About this exercise »
Would you please print the data a second time, exactly as it stands?

= Beginning of Section =

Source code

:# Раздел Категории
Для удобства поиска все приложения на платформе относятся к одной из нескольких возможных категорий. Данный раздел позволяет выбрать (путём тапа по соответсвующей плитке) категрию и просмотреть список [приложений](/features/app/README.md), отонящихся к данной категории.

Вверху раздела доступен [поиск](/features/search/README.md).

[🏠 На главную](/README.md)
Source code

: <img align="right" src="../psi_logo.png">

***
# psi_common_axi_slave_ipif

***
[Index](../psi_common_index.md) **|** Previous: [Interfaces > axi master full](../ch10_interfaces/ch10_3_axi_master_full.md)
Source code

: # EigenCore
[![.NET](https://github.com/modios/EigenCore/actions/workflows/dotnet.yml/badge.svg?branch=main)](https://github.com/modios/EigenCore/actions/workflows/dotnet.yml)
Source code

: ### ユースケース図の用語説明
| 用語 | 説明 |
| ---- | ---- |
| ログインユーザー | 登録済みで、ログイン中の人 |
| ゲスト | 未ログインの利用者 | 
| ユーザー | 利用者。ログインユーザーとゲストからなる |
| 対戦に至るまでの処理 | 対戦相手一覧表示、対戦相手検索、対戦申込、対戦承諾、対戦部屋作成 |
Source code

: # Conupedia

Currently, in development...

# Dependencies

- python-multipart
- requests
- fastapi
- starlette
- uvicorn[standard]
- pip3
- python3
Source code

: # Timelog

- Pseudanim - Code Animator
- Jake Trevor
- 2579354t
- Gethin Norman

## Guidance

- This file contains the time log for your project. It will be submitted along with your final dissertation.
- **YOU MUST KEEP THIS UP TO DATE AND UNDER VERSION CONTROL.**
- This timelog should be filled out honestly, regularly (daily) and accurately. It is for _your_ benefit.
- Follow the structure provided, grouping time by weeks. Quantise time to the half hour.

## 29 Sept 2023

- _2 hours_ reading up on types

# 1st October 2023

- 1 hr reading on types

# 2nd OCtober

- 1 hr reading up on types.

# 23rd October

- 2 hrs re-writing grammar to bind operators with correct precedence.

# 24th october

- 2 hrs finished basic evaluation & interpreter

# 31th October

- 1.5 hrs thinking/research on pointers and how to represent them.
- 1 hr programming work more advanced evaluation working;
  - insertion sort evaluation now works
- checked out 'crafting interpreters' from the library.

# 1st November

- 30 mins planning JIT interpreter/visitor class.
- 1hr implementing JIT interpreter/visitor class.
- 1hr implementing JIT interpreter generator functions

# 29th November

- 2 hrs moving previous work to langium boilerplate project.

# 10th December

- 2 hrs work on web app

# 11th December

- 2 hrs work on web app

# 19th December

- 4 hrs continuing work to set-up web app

= End of Section =

Task output »
Source code

:# Раздел Категории
Для удобства поиска все приложения на платформе относятся к одной из нескольких возможных категорий. Данный раздел позволяет выбрать (путём тапа по соответсвующей плитке) категрию и просмотреть список [приложений](/features/app/README.md), отонящихся к данной категории.

Вверху раздела доступен [поиск](/features/search/README.md).

[🏠 На главную](/README.md)
Source code

: <img align="right" src="../psi_logo.png">

***
# psi_common_axi_slave_ipif

***
[Index](../psi_common_index.md) **|** Previous: [Interfaces > axi master full](../ch10_interfaces/ch10_3_axi_master_full.md)
Source code

: # EigenCore
[![.NET](https://github.com/modios/EigenCore/actions/workflows/dotnet.yml/badge.svg?branch=main)](https://github.com/modios/EigenCore/actions/workflows/dotnet.yml)
Source code

: ### ユースケース図の用語説明
| 用語 | 説明 |
| ---- | ---- |
| ログインユーザー | 登録済みで、ログイン中の人 |
| ゲスト | 未ログインの利用者 | 
| ユーザー | 利用者。ログインユーザーとゲストからなる |
| 対戦に至るまでの処理 | 対戦相手一覧表示、対戦相手検索、対戦申込、対戦承諾、対戦部屋作成 |
Source code

: # Conupedia

Currently, in development...

# Dependencies

- python-multipart
- requests
- fastapi
- starlette
- uvicorn[standard]
- pip3
- python3
Source code

: # Timelog

- Pseudanim - Code Animator
- Jake Trevor
- 2579354t
- Gethin Norman

## Guidance

- This file contains the time log for your project. It will be submitted along with your final dissertation.
- **YOU MUST KEEP THIS UP TO DATE AND UNDER VERSION CONTROL.**
- This timelog should be filled out honestly, regularly (daily) and accurately. It is for _your_ benefit.
- Follow the structure provided, grouping time by weeks. Quantise time to the half hour.

## 29 Sept 2023

- _2 hours_ reading up on types

# 1st October 2023

- 1 hr reading on types

# 2nd OCtober

- 1 hr reading up on types.

# 23rd October

- 2 hrs re-writing grammar to bind operators with correct precedence.

# 24th october

- 2 hrs finished basic evaluation & interpreter

# 31th October

- 1.5 hrs thinking/research on pointers and how to represent them.
- 1 hr programming work more advanced evaluation working;
  - insertion sort evaluation now works
- checked out 'crafting interpreters' from the library.

# 1st November

- 30 mins planning JIT interpreter/visitor class.
- 1hr implementing JIT interpreter/visitor class.
- 1hr implementing JIT interpreter generator functions

# 29th November

- 2 hrs moving previous work to langium boilerplate project.

# 10th December

- 2 hrs work on web app

# 11th December

- 2 hrs work on web app

# 19th December

- 4 hrs continuing work to set-up web app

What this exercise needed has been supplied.